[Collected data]
======

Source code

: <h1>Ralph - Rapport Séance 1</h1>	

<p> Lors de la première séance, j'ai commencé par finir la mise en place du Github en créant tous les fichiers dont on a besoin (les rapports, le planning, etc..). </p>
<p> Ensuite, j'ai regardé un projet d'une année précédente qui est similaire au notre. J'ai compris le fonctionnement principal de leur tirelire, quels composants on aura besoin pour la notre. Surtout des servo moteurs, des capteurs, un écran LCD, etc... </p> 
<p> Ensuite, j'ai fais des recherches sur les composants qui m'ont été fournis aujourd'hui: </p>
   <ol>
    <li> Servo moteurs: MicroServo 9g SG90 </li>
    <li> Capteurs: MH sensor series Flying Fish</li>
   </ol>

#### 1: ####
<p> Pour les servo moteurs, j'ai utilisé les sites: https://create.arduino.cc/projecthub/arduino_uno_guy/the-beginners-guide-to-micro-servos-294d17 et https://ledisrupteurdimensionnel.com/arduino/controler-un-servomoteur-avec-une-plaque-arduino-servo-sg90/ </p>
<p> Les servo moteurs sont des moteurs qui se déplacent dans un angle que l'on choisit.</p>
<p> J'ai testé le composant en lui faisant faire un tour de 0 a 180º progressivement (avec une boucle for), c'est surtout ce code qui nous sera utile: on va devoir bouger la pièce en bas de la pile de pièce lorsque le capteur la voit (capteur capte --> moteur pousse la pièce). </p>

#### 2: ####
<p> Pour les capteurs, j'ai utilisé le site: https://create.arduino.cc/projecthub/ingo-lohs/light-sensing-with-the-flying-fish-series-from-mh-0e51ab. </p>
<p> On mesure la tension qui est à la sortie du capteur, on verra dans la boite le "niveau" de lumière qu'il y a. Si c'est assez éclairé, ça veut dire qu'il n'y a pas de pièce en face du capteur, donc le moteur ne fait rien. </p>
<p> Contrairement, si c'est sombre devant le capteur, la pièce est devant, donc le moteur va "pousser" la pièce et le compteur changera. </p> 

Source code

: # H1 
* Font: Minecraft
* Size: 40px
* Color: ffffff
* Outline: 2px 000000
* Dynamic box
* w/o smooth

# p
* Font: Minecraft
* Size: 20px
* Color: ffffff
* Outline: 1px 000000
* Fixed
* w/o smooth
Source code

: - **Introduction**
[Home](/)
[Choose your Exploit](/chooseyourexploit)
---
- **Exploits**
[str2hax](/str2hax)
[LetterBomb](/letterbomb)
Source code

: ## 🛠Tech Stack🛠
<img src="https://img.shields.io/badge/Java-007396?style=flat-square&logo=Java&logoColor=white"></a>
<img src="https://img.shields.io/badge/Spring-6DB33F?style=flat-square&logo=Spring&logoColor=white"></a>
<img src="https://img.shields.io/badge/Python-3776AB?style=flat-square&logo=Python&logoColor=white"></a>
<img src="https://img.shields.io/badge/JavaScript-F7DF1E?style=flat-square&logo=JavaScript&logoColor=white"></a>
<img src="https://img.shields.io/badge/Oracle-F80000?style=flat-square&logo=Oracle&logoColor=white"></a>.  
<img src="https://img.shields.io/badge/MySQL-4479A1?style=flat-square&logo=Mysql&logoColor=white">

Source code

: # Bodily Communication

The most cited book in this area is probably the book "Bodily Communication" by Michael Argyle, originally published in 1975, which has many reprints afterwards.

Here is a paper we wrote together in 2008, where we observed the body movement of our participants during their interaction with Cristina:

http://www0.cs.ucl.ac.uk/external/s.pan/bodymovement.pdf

======

WHAT YOU NEED TO DO:
A faithful copy of the lines from the line containing "Here is a paper" to the end of the data should be set down, both ends included, and nothing more.

TASK RESULT:
Here is a paper we wrote together in 2008, where we observed the body movement of our participants during their interaction with Cristina:

http://www0.cs.ucl.ac.uk/external/s.pan/bodymovement.pdf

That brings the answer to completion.